Resiliência sim, mas também uma pitada de sorte. Quando em 2017 os irmãos Fertonani criaram a marca, eles não imaginavam que uma pandemia assolaria o mundo três anos depois. O acaso fez com que o formato “grab to go”, ou pegue e leve, se adaptasse melhor que outros empreendimentos ao distanciamento social.     

Os irmãos Fertonani: Carlos, Alexandre e Luis

“Fizemos a cafeteria que a gente gostaria que existisse”, resume Luis Fertonani, fundador do The Coffee ao lado dos irmãos Alexandre e Carlos. A ideia surgiu após viagens a São Paulo, Nova York e Japão, onde cafeterias com esse conceito já existiam. “As pessoas procuravam lugares que não tem obrigação de entrar e sentar na mesa só para um café”, explica o empresário.

Ar livre, pagamento 100% digital (as lojas não aceitam dinheiro físico) e interação mínima com os atendentes fazem parte do sucesso da rede. A piada vem pronta: a “frieza” do curitibano e a pouca disponibilidade em interagir com os desconhecidos, explicaria o êxito da cafeteria por aqui.

Mas não passa de uma piada, já que o modelo ultrapassou os limites do município e hoje o The Coffee está presente em 11 cidades de Norte ao Sul, de Fortaleza a Porto Alegre, passando por Brasília, São Paulo e Rio de Janeiro. Joinville (SC) é uma das próximas.

E não para por aí: a marca curitibana já virou internacional. Aberturas de lojas já foram anunciadas em Madrid e Lisboa. Outras cidades europeias, que Fertonani não revela, também vão receber cafeterias em breve. A previsão é ter uma dezena de unidades no exterior ainda este ano. 

Marca já tem 15 lojas em Curitiba e agora é internacional

A demanda dos franqueados é alta. São cerca de 20 pedidos por dia. “As pessoas vêm atrás da gente, isso acaba alavancando o negócio”, afirma Fertonani. Além disso, no final do ano passado, a empresa recebeu aporte de R$ 28 milhões da Monashees, Norte Ventures e Shift Capital.

Em Curitiba são já 15 lojas. “A gente se pergunta: será que já saturou? Depende da região: algumas não têm nada”, diz o empresário. Além do ParkShoppingBarigüi e do Shopping Estação, a próxima inauguração será no Pátio Batel. Outros centros de compras também estão em negociação.

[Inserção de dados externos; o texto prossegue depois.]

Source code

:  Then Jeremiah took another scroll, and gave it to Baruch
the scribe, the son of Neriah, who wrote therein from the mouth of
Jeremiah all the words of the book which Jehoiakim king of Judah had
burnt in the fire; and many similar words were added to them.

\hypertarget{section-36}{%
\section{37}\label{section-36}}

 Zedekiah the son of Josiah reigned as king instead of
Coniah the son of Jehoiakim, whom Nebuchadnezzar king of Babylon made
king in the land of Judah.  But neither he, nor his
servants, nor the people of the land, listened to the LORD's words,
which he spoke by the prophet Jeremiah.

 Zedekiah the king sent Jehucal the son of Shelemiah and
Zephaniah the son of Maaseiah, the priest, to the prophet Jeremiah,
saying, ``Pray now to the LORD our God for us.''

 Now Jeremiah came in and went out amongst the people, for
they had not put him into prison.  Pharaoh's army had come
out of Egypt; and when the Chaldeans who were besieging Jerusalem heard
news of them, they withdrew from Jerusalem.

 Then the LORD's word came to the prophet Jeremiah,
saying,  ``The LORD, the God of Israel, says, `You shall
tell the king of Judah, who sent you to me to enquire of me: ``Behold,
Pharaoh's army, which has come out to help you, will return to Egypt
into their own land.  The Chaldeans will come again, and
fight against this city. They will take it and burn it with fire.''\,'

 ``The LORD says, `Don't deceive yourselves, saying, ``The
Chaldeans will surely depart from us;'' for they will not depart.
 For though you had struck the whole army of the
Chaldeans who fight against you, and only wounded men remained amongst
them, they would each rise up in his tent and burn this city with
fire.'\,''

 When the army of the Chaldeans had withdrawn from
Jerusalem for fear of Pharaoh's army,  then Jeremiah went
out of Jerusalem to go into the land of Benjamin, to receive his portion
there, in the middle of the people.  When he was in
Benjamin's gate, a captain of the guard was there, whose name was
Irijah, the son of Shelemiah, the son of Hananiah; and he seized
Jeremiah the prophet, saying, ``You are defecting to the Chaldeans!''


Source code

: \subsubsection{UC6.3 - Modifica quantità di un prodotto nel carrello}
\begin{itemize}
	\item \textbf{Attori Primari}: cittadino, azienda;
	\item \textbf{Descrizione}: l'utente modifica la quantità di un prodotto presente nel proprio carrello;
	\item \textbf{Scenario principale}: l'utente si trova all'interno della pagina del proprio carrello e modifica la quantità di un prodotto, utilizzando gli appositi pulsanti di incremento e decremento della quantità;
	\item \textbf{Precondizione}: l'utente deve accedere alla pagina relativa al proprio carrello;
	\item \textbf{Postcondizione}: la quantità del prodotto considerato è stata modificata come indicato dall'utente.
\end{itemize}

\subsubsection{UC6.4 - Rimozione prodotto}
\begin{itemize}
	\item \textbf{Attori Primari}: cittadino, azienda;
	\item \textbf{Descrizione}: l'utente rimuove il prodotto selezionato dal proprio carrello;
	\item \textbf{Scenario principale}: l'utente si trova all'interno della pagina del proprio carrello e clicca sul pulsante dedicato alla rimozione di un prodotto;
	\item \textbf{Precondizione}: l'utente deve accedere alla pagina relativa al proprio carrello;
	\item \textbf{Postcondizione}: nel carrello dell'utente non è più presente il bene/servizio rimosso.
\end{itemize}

Um feito notável já que a Associação Brasileira de Bares e Restaurantes (Abrasel) calculou que 300 mil estabelecimentos fecharam as portas no país. Em Curitiba, 907 restaurantes, cafés e lanchonetes deixaram de ter alvará ativo ao longo do último ano, segundo levantamento d’O Expresso. Já os que iniciaram as atividades foram 493, gerando um saldo negativo de 410 estabelecimentos.

Café gelado: são 16 opções de café no cardápio

“Ninguém se deu bem ou vendeu mais, nem o pessoal que trabalha com delivery. O delivery não sustenta o empreendimento, é só um respirador”, explica Nelson Goulart, presidente da seccional Paraná da Abrasel e dono do restaurante Ibérico.

O cardápio do The Coffee conta com 16 opções entre cafés, bebidas quentes e geladas que misturam vários ingredientes como leite, chocolate e matcha. A novidade é o Vanilla Latte que, como o nome diz, leva leite e baunilha. Há ainda docinhos como cookies, brownie e bolinhos, além de saquinhos de café moído e em grão para levar para casa.

Os preços variam de unidade para unidade. Na The Coffee Reitoria, na Conselheiro Araújo, perto da UFPR, por exemplo, o espresso sai por R$ 3,50. Já nos shoppings, o mesmo café é vendido a R$ 4,30.